[TELE]: culture in quarantine
On 23 March 2020, the UK was put into lockdown as a response to the international COVID-19 pandemic. People were told to stay at home and self-isolate, with strict restrictions on going outside and socialising.
[TELE] is a short film and soundtrack made during the quarantine in which a small plastic horse’s head, less than 1cm across, was discovered buried in a flower bed. It was given a series of new physical forms that set it in motion, all constructed using found household ephemera: parts of a cheese grater were bound to bamboo skewers to create airplane wings and bottle tops became engines, creating an audio-visual rumination on desire and escapism, and how travel and the journey run through imaginings of liberation and power.
The equine connection with speed and technology made the horse an icon for the Futurist art movement. As well as being used as a pre-industrial mode of transport, they lent their strength to the development of agriculture and food production, were harnessed as a tool of warfare and military activity, and have historically been embedded within rituals of power and of death.
There’s also the connection with the workplace; their domestication marks them out as one of the few species to be almost universally incorporated into the labour system as working animals (in 1900, there were 130,000 horses estimated to be working in Manhattan, NY). There’s plentiful documentation indicating their historic framing as a technology, a tool (the animal-machine), that overlooks any consideration of cognitive-emotional processes as fellow living beings.
But it’s their connection with travel and the journey that the film hones in on. From as far back as potentially 3000 BCE, there is one of the earliest depictions of a human on horseback (rock art in Somalia, northern Dhambalin) and right up until the invention of the steam engine in the 1800s, the fastest way that humans could travel across land was with the support of a horse. They literally set the pace for us and how quickly we could traverse distance.
At time when we are limited to the confines of our immediate domestic environments, perhaps the re-appearing of the horse is a symbolic nod towards a slower pace of life. As it journeys across the soft inner landscape of blankets and rugs – materials designed for comfort with the allure of touch, the lack of physical contact also emerging as a result of social distancing – the film reflects on the psychological outcomes of travel. Of how when we return, there’s a common experience of seeing the familiar and everyday with a renewed curiosity, the motion of leaving and coming back playing a role in expanding perception.

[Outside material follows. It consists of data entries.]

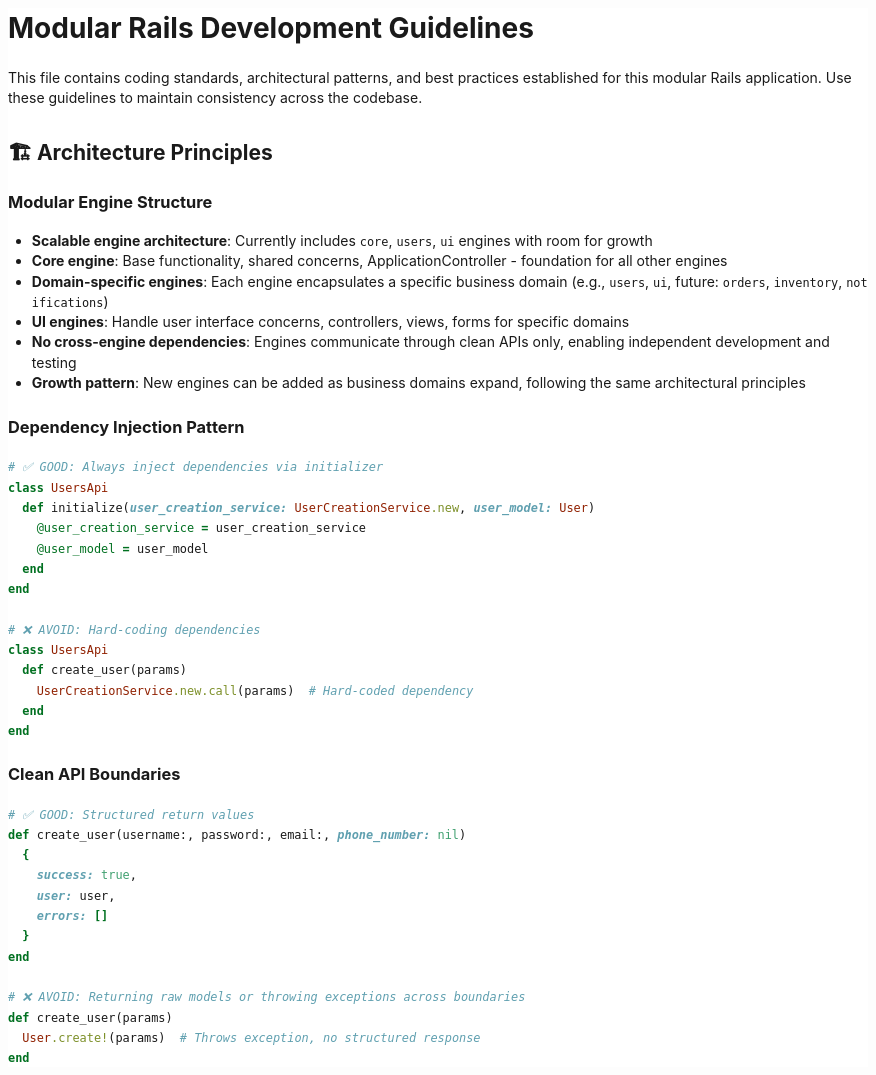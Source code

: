 # Modular Rails Development Guidelines

This file contains coding standards, architectural patterns, and best practices established for this modular Rails application. Use these guidelines to maintain consistency across the codebase.

## 🏗️ Architecture Principles

### Modular Engine Structure

- **Scalable engine architecture**: Currently includes `core`, `users`, `ui` engines with room for growth
- **Core engine**: Base functionality, shared concerns, ApplicationController - foundation for all other engines
- **Domain-specific engines**: Each engine encapsulates a specific business domain (e.g., `users`, `ui`, future: `orders`, `inventory`, `notifications`)
- **UI engines**: Handle user interface concerns, controllers, views, forms for specific domains
- **No cross-engine dependencies**: Engines communicate through clean APIs only, enabling independent development and testing
- **Growth pattern**: New engines can be added as business domains expand, following the same architectural principles

### Dependency Injection Pattern

```ruby
# ✅ GOOD: Always inject dependencies via initializer
class UsersApi
  def initialize(user_creation_service: UserCreationService.new, user_model: User)
    @user_creation_service = user_creation_service
    @user_model = user_model
  end
end

# ❌ AVOID: Hard-coding dependencies
class UsersApi
  def create_user(params)
    UserCreationService.new.call(params)  # Hard-coded dependency
  end
end
```

### Clean API Boundaries

```ruby
# ✅ GOOD: Structured return values
def create_user(username:, password:, email:, phone_number: nil)
  {
    success: true,
    user: user,
    errors: []
  }
end

# ❌ AVOID: Returning raw models or throwing exceptions across boundaries
def create_user(params)
  User.create!(params)  # Throws exception, no structured response
end
```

The soundtrack (released as part of music project Hurrian Cult Legacy) similarly references the comparative inside/outside spaces, with audio recordings documenting sounds heard through the walls of the artist’s house: the next-door neighbour doing building work, drilling, the downstairs flat’s washing machine, ominous banging. The improvised piano providing a dream-like counterpoint that aimlessly meanders, continuously pulling on a different sense of time in contrast to the precise rhythmic structure of the other samples. The malleability of space and re-configured travel when movement is restricted to the confines of a house, and digital networks and channels becomes our mode of transport.